Bosnalijek
- Official logo
- Company type: Public (SASE: BSNLR)
- Industry: Pharmaceutical
- Founded: 1951; 75 years ago
- Headquarters: Sarajevo, Bosnia and Herzegovina
- Key people: Adnan Hadžić (General director)
- Products: Solid oral form medicines, ampule medicines, galenic products, non-pharmaceutical chemical products
- Revenue: €80.91 million (2018)
- Net income: ▲€6.62 million (2018)
- Total assets: ▲€157.01 million (2018)
- Total equity: ▲€91.00 million (2018)
- Owner: Haden S.A. (25.95%) KBC Euro Credit Capital (23.68%) Economic and Social Development Fund (7.60%) Others
- Number of employees: 720 (2019)
- Website: http://www.bosnalijek.ba/

= Bosnalijek =

Bosnian pharmaceutical company

Bosnalijek is a Bosnian pharmaceutical company headquartered in Sarajevo, Bosnia and Herzegovina. Established in 1951, it is the largest pharmaceutical company in Bosnia and Herzegovina, present in more than 20 markets and having annual revenue of around 80 million euros (as of 2018).

==History==
Bosnalijek was established in 1951 in Sarajevo, FPR Yugoslavia, present-day Bosnia and Herzegovina.

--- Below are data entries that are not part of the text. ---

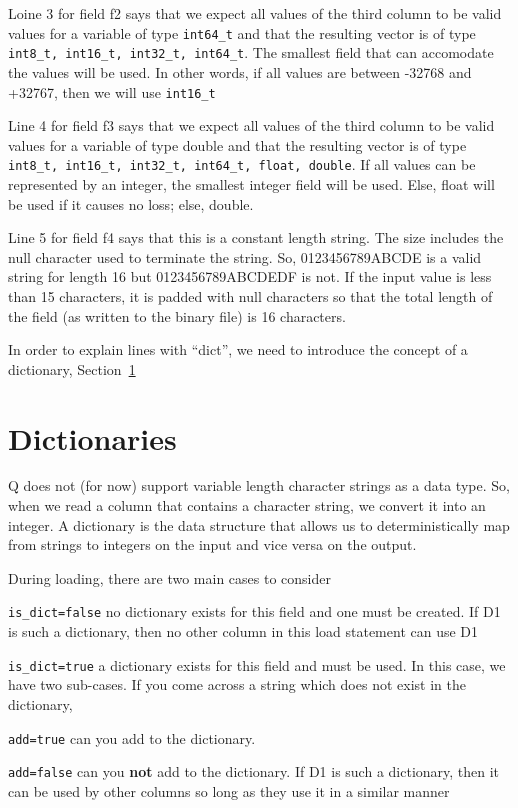 \documentclass[letterpaper]{article}
\begin{document}
\item 
Loine 3 for field f2  says that we expect all values of the third column to
be valid values for a variable of type \verb+int64_t+ and that the
resulting vector is of type
\verb+int8_t, int16_t, int32_t, int64_t+. The smallest field that
can accomodate the values will be used. In other words, if all values are
between -32768 and +32767, then we will use \verb+int16_t+
\item 
Line 4 for field f3 says that we expect all values of the third column to
be valid values for a variable of type double and that the resulting
vector is of type
\verb+int8_t, int16_t, int32_t, int64_t, float, double+. If all values
can be represented by an integer, the smallest integer field will be
used. Else, float will be used if it causes no loss; else, double.
\item Line 5 for field f4 says that this is a constant length string. The size
  includes the null character used to terminate the string. So, 0123456789ABCDE
  is a valid string for length 16 but 0123456789ABCDEDF is not. If the input
  value is less than 15 characters, it is padded with null characters so that
  the total length of the field (as written to the binary file) is 16
  characters. 

\item 
In order to explain lines with ``dict'', we need to introduce the concept of
a dictionary, Section~\ref{dictionary}
\ee

\section{Dictionaries}
\label{dictionary}

Q does not (for now) support variable length character strings as a
data type.  So, when we read a column that contains a character string,
we convert it into an integer. A dictionary is the data structure that allows us
to deterministically map from strings to integers on the input and vice versa on
the output.

During loading, there are two main cases to consider
\be
\item \verb+is_dict=false+ no dictionary exists for this field and one must be created. If D1 is such
  a dictionary, then no other column in this load statement can use D1
\item \verb+is_dict=true+ a dictionary exists for this field and must be used. In this case, we have
  two sub-cases.  If you come across a string which does not exist in the dictionary, 
  \be
\item \verb+add=true+ can you add to the dictionary. 
\item \verb+add=false+ can you {\bf not} add to the dictionary. 
  \ee
  If D1 is such a dictionary, then it can be used by other columns so long as they use it in a similar manner
  \ee
\end{document}
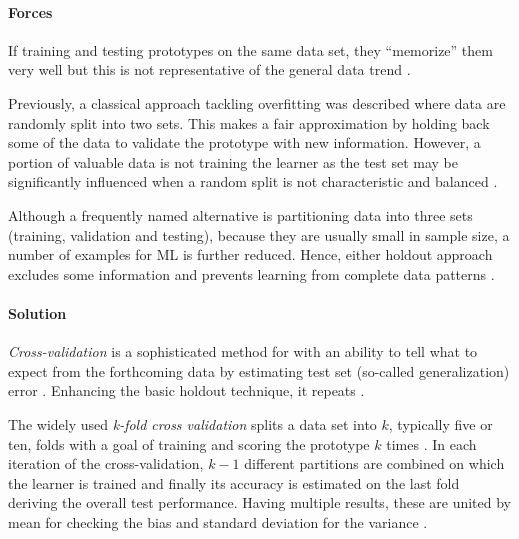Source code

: \paragraph*{Forces}
\begin{compactitem}
  \item If training and testing prototypes on the same data set, they \enquote{memorize} them very well but this is not representative of the general data trend \parencites{FosterProvost2013DataThinking}{SAS2016}.
  \item Previously, a classical approach tackling overfitting was described where data are randomly split into two sets. 
  This makes a fair approximation by holding back some of the data to validate the prototype with new information.
  However, a portion of valuable data is not training the learner as the test set may be significantly influenced when a random split is not characteristic and balanced \parencites{NinaBookR2014}{FosterProvost2013DataThinking}. 
  \item Although a frequently named alternative is partitioning data into three sets (training, validation and testing), because they are usually small in sample size, a number of examples for \ac{ML} is further reduced. 
  Hence, either holdout approach excludes some information and prevents learning from complete data patterns \parencite{FieldCadyDSBook}.
\end{compactitem}

\paragraph*{Solution}
\emph{Cross-validation} is a sophisticated method for  with an ability to tell what to expect from the forthcoming data by estimating test set (so-called generalization) error \parencite[140]{FosterProvost2013DataThinking}. 
Enhancing the basic holdout technique, it repeats  \parencite[111]{NinaBookR2014}.

The widely used \emph{k-fold cross validation} splits a data set into $k$, typically five or ten, folds with a goal of training and scoring the prototype $k$ times \parencite{FosterProvost2013DataThinking}.
In each iteration of the cross-validation, $k-1$ different partitions are combined on which the learner is trained and finally its accuracy is estimated on the last fold deriving the overall test performance. 
Having multiple results, these are united by mean for checking the bias and standard deviation for the variance \parencite{NinaBookR2014}.

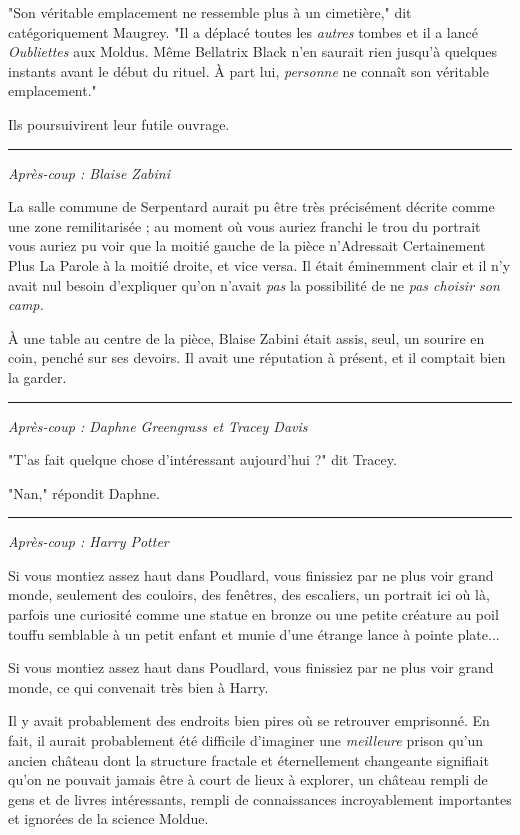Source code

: "Son véritable emplacement ne ressemble plus à un cimetière," dit catégoriquement Maugrey. "Il a déplacé toutes les \emph{autres}  tombes et il a lancé \emph{Oubliettes}  aux Moldus. Même Bellatrix Black n'en saurait rien jusqu'à quelques instants avant le début du rituel. À part lui, \emph{personne}  ne connaît son véritable emplacement."

Ils poursuivirent leur futile ouvrage.
\par\noindent\rule{\textwidth}{0.4pt}
\emph{Après-coup : Blaise Zabini} 

La salle commune de Serpentard aurait pu être très précisément décrite comme une zone remilitarisée ; au moment où vous auriez franchi le trou du portrait vous auriez pu voir que la moitié gauche de la pièce n'Adressait Certainement Plus La Parole à la moitié droite, et vice versa. Il était éminemment clair et il n'y avait nul besoin d'expliquer qu'on n'avait \emph{pas}  la possibilité de ne \emph{pas choisir son camp.} 

À une table au centre de la pièce, Blaise Zabini était assis, seul, un sourire en coin, penché sur ses devoirs. Il avait une réputation à présent, et il comptait bien la garder.
\par\noindent\rule{\textwidth}{0.4pt}
\emph{Après-coup : Daphne Greengrass et Tracey Davis} 

"T'as fait quelque chose d'intéressant aujourd'hui ?" dit Tracey.

"Nan," répondit Daphne.
\par\noindent\rule{\textwidth}{0.4pt}
\emph{Après-coup : Harry Potter} 

Si vous montiez assez haut dans Poudlard, vous finissiez par ne plus voir grand monde, seulement des couloirs, des fenêtres, des escaliers, un portrait ici où là, parfois une curiosité comme une statue en bronze ou une petite créature au poil touffu semblable à un petit enfant et munie d'une étrange lance à pointe plate...

Si vous montiez assez haut dans Poudlard, vous finissiez par ne plus voir grand monde, ce qui convenait très bien à Harry.

Il y avait probablement des endroits bien pires où se retrouver emprisonné. En fait, il aurait probablement été difficile d'imaginer une \emph{meilleure}  prison qu'un ancien château dont la structure fractale et éternellement changeante signifiait qu'on ne pouvait jamais être à court de lieux à explorer, un château rempli de gens et de livres intéressants, rempli de connaissances incroyablement importantes et ignorées de la science Moldue.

In 2005, the International Finance Corporation provided Bosnalijek with a €7.5 million loan for the construction of an €18.5 million production and distribution center.

In August 2016, Bosnalijek celebrated its 65-year anniversary. In October 2016, the Government of the Federation of Bosnia and Herzegovina sold its remaining shares in the company in the auction.

As of 2019, Bosnalijek is presented in more than 20 markets, with revenues from foreign markets accounting for 76% of all revenues.